--- START ---

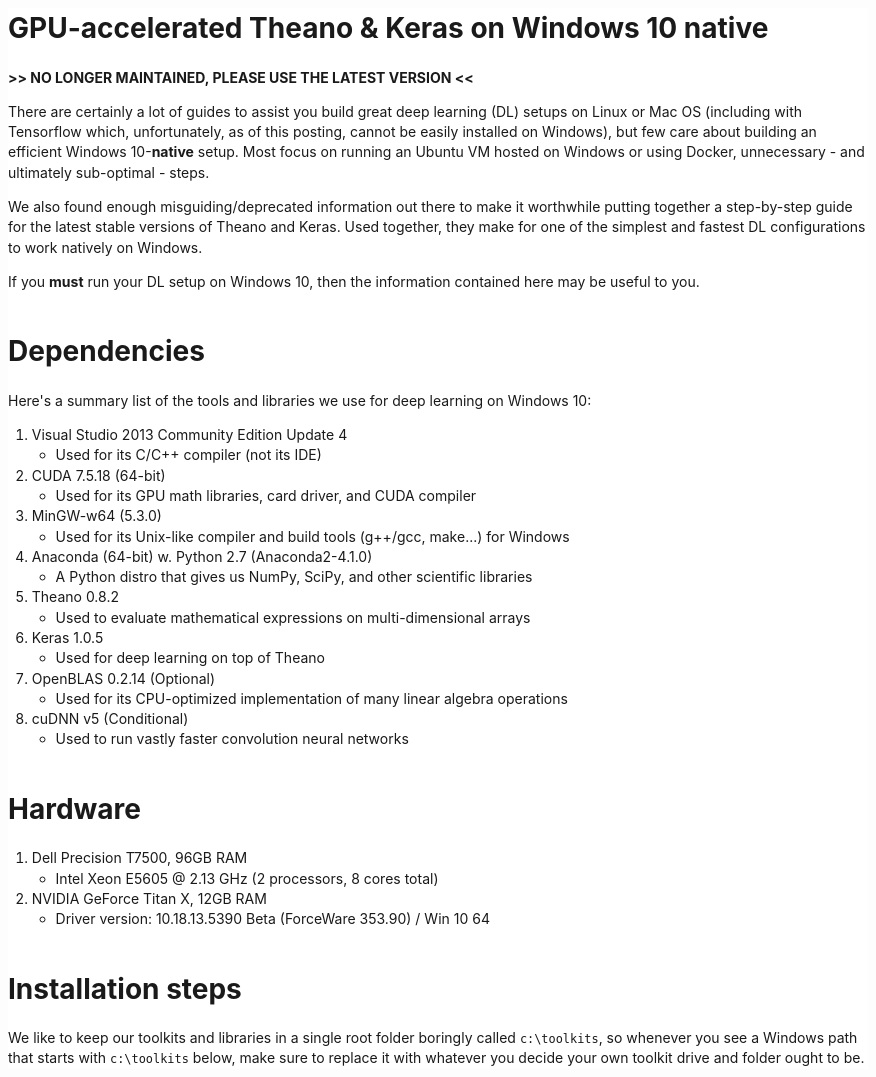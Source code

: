 GPU-accelerated Theano & Keras on Windows 10 native
===================================================

**>> NO LONGER MAINTAINED, PLEASE USE THE LATEST VERSION <<**

There are certainly a lot of guides to assist you build great deep learning (DL) setups on Linux or Mac OS (including with Tensorflow which, unfortunately, as of this posting, cannot be easily installed on Windows), but few care about building an efficient Windows 10-**native** setup. Most focus on running an Ubuntu VM hosted on Windows or using Docker, unnecessary - and ultimately sub-optimal - steps.

We also found enough misguiding/deprecated information out there to make it worthwhile putting together a step-by-step guide for the latest stable versions of Theano and Keras. Used together, they make for one of the simplest and fastest DL configurations to work natively on Windows.

If you **must** run your DL setup on Windows 10, then the information contained here may be useful to you.

# Dependencies
Here's a summary list of the tools and libraries we use for deep learning on Windows 10:

1. Visual Studio 2013 Community Edition Update 4
   - Used for its C/C++ compiler (not its IDE)
2. CUDA 7.5.18 (64-bit)
   - Used for its GPU math libraries, card driver, and CUDA compiler
3. MinGW-w64 (5.3.0)
   - Used for its Unix-like compiler and build tools (g++/gcc, make...) for Windows
4. Anaconda (64-bit) w. Python 2.7 (Anaconda2-4.1.0)
   - A Python distro that gives us NumPy, SciPy, and other scientific libraries
5. Theano 0.8.2
   - Used to evaluate mathematical expressions on multi-dimensional arrays
6. Keras 1.0.5
   - Used for deep learning on top of Theano
7. OpenBLAS 0.2.14 (Optional)
   - Used for its CPU-optimized implementation of many linear algebra operations
8. cuDNN v5 (Conditional)
   - Used to run vastly faster convolution neural networks

# Hardware

1. Dell Precision T7500, 96GB RAM
   - Intel Xeon E5605 @ 2.13 GHz (2 processors, 8 cores total)
2. NVIDIA GeForce Titan X, 12GB RAM
   - Driver version: 10.18.13.5390 Beta (ForceWare 353.90) / Win 10 64

# Installation steps

We like to keep our toolkits and libraries in a single root folder boringly called `c:\toolkits`, so whenever you see a Windows path that starts with `c:\toolkits` below, make sure to replace it with whatever you decide your own toolkit drive and folder ought to be.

--- END ---

:: Aim of the exercise ::
Exactly the lines from the start of the entries above through the line with "7. OpenBLAS 0.2.14 (Optional)" should be reproduced, and nothing else; drop the pictures.

:: Solution to this task ::
Source code

: GPU-accelerated Theano & Keras on Windows 10 native
===================================================

**>> NO LONGER MAINTAINED, PLEASE USE THE LATEST VERSION <<**

There are certainly a lot of guides to assist you build great deep learning (DL) setups on Linux or Mac OS (including with Tensorflow which, unfortunately, as of this posting, cannot be easily installed on Windows), but few care about building an efficient Windows 10-**native** setup. Most focus on running an Ubuntu VM hosted on Windows or using Docker, unnecessary - and ultimately sub-optimal - steps.

We also found enough misguiding/deprecated information out there to make it worthwhile putting together a step-by-step guide for the latest stable versions of Theano and Keras. Used together, they make for one of the simplest and fastest DL configurations to work natively on Windows.

If you **must** run your DL setup on Windows 10, then the information contained here may be useful to you.

# Dependencies
Here's a summary list of the tools and libraries we use for deep learning on Windows 10:

1. Visual Studio 2013 Community Edition Update 4
   - Used for its C/C++ compiler (not its IDE)
2. CUDA 7.5.18 (64-bit)
   - Used for its GPU math libraries, card driver, and CUDA compiler
3. MinGW-w64 (5.3.0)
   - Used for its Unix-like compiler and build tools (g++/gcc, make...) for Windows
4. Anaconda (64-bit) w. Python 2.7 (Anaconda2-4.1.0)
   - A Python distro that gives us NumPy, SciPy, and other scientific libraries
5. Theano 0.8.2
   - Used to evaluate mathematical expressions on multi-dimensional arrays
6. Keras 1.0.5
   - Used for deep learning on top of Theano
7. OpenBLAS 0.2.14 (Optional)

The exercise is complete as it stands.